The serialization runtime uses a version number called serialVersionUID to associate with each serializable class, which is used to verify the sequence during the deserialization process Whether the sender and receiver of a serialization object have loaded a serialization-compatible class for the object. If the serialVersionUID of the object's class loaded by the receiver is different from the corresponding version number of the sender's class, deserialization will result in an InvalidClassException. A serializable class can explicitly declare its own serialVersionUID by declaring a field named "serialVersionUID" (which must be a static, final long field):
ANY-ACCESS-MODIFIER static final long serialVersionUID = 42L;
If a serializable class does not explicitly declare a serialVersionUID, the serialization runtime will calculate a default serialVersionUID value for the class based on aspects of the class, as specified in the "Java(TM) Object Serialization Specification" ” stated in. However, it is strongly recommended that all serializable classes explicitly declare a serialVersionUID value because calculating the default serialVersionUID is highly sensitive to the details of the class and may vary widely depending on the compiler implementation, so that during the deserialization process May cause unexpected InvalidClassException. Therefore, to ensure consistency of serialVersionUID values ​​across different Java compiler implementations, serialization classes must declare an explicit serialVersionUID value. It is also strongly recommended to explicitly declare serialVersionUID using the private modifier (if possible), the reason being that such a declaration should only be used in directly declaring classes -- the serialVersionUID field is of no use as an inherited member. Array classes cannot declare an explicit serialVersionUID, so they always have a default calculated value, but there is no requirement for array classes to match the serialVersionUID value.

3.Externalizable interface

Externalizable is an extension of Serailizable. The serialization of a class that implements the Externalizable interface has the following characteristics:
The method writeExternal of the class is called during serialization and called during deserialization. readExternal method;
When performing deserialization, the parameterless constructor of the class is first called. This is different from the default deserialization. Therefore, for classes that implement the Externalizable interface to implement serialization, a class must be provided. public parameterless constructor, otherwise an exception will occur during deserialization.

4. Summary

If the default serialization method is used, as long as a class implements the Serializable interface, its instances can be serialized. Generally, classes designed specifically for inheritance should try not to implement the Serializable interface, because once the parent class implements the Serializable interface, all its subclasses are also serializable.

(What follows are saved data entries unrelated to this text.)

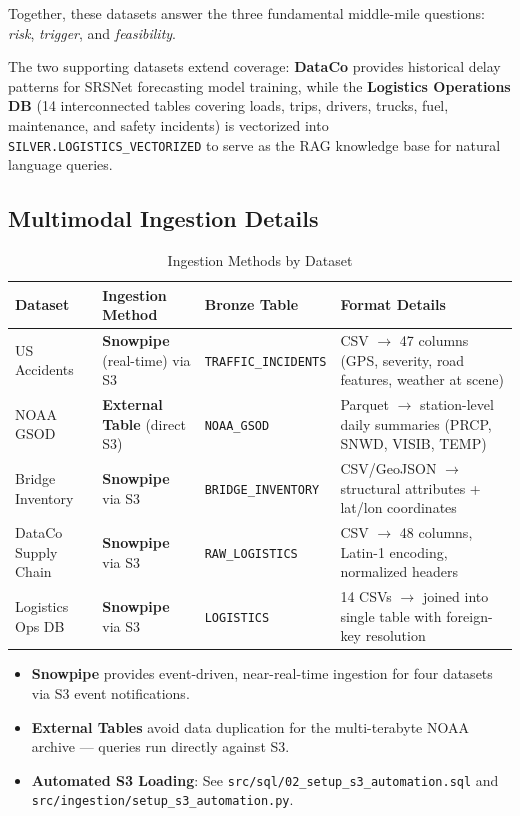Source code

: \documentclass[14.5pt,letterpaper]{article}
\begin{document}
Together, these datasets answer the three fundamental middle-mile questions: \textit{risk}, \textit{trigger}, and \textit{feasibility}.

The two supporting datasets extend coverage: \textbf{DataCo} provides historical delay patterns for SRSNet forecasting model training, while the \textbf{Logistics Operations DB} (14 interconnected tables covering loads, trips, drivers, trucks, fuel, maintenance, and safety incidents) is vectorized into \texttt{SILVER.LOGISTICS\_VECTORIZED} to serve as the RAG knowledge base for natural language queries.

\subsection{Multimodal Ingestion Details}

\begin{table}[H]
\centering
\caption{Ingestion Methods by Dataset}
\small
\begin{tabularx}{\textwidth}{@{}l l l X@{}}
\toprule
\textbf{Dataset} & \textbf{Ingestion Method} & \textbf{Bronze Table} & \textbf{Format Details} \\
\midrule
US Accidents & \textbf{Snowpipe} (real-time) via S3 & \texttt{TRAFFIC\_INCIDENTS} & CSV $\rightarrow$ 47 columns (GPS, severity, road features, weather at scene) \\
NOAA GSOD & \textbf{External Table} (direct S3) & \texttt{NOAA\_GSOD} & Parquet $\rightarrow$ station-level daily summaries (PRCP, SNWD, VISIB, TEMP) \\
Bridge Inventory & \textbf{Snowpipe} via S3 & \texttt{BRIDGE\_INVENTORY} & CSV/GeoJSON $\rightarrow$ structural attributes + lat/lon coordinates \\
DataCo Supply Chain & \textbf{Snowpipe} via S3 & \texttt{RAW\_LOGISTICS} & CSV $\rightarrow$ 48 columns, Latin-1 encoding, normalized headers \\
Logistics Ops DB & \textbf{Snowpipe} via S3 & \texttt{LOGISTICS} & 14 CSVs $\rightarrow$ joined into single table with foreign-key resolution \\
\bottomrule
\end{tabularx}
\end{table}

\begin{itemize}
    \item \textbf{Snowpipe} provides event-driven, near-real-time ingestion for four datasets via S3 event notifications.
    \item \textbf{External Tables} avoid data duplication for the multi-terabyte NOAA archive --- queries run directly against S3.
    \item \textbf{Automated S3 Loading}: See \texttt{src/sql/02\_setup\_s3\_automation.sql} and \texttt{src/ingestion/setup\_s3\_automation.py}.
\end{itemize}
\end{document}
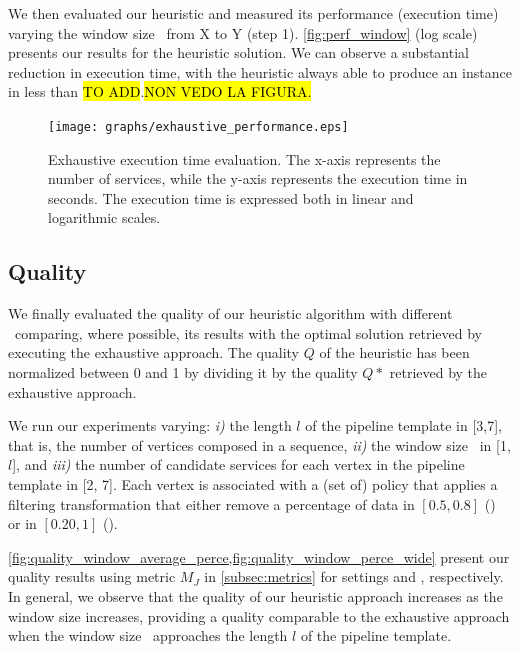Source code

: We then evaluated our heuristic and measured its performance (execution time) varying the window size \windowsize\ from X to Y (step 1). \cref{fig:perf_window} (log scale) presents our results for the heuristic solution. We can observe a substantial reduction in execution time, with the heuristic always able to produce an instance in less than \hl{TO ADD}.\hl{NON VEDO LA FIGURA.}
\begin{figure}[htb!]
  \texttt{[image: graphs/exhaustive\_performance.eps]}
  \caption{Exhaustive execution time evaluation. The x-axis represents the number of services, while the y-axis represents the execution time in seconds. The execution time is expressed both in linear and logarithmic scales.}
  \label{fig:perf_exhaustive}
\end{figure}


\subsection{Quality}\label{subsec:experiments_quality}
We finally evaluated the quality of our heuristic algorithm with different \windowsize\ comparing, where possible, its results with the optimal solution retrieved by executing the exhaustive approach. %
The quality $Q$ of the heuristic has been normalized between 0 and 1 by dividing it by the quality $Q*$ retrieved by the exhaustive approach.


We run our experiments varying: \emph{i)} the length $l$ of the pipeline template in [3,7], that is, the number of vertices composed in a sequence, \emph{ii)} the window size \windowsize\ in [1,$l$], and \emph{iii)} the number of candidate services for each vertex in the pipeline template in [2, 7]. Each vertex is associated with a (set of) policy that applies a filtering transformation that either remove a percentage of data in $[0.5,0.8]$ (\average) or in $[0.20,1]$ (\wide).

\cref{fig:quality_window_average_perce,fig:quality_window_perce_wide} present our quality results using metric $M_J$ in \cref{subsec:metrics} for settings \wide and \average, respectively.
In general, we observe that the quality of our heuristic approach increases as the window size increases, providing a quality comparable to the exhaustive approach when the window size \windowsize\ approaches the length $l$ of the pipeline template.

Disadvantages of the default serialization method:

1. It is unsafe to directly serialize sensitive data of objects that are not suitable for public disclosure;
2. It will check whether the member variables of the object meet the correct constraints, and the data may be tampered with, causing abnormal operation;
3. It is necessary to recursively traverse the object graph. If the object graph is very complex, it will consume a lot of resources, and the setting will cause Java Stack overflow of the virtual machine;
4. Make the interface of the class constrained by the internal implementation of the class, restricting the upgrade and maintenance of the class.

By implementing the private type writeObject() and readObject() of the Serializable interface, or implementing the Externalizable interface, implementing the writeExternal() and readExternal() methods, and providing two public type parameterless constructors. Method to control the serialization process can effectively avoid the shortcomings of the default serialization method.

I hope this article will be helpful to everyone’s Java programming.

For more detailed articles on object serialization and deserialization in Java, please pay attention to the PHP Chinese website!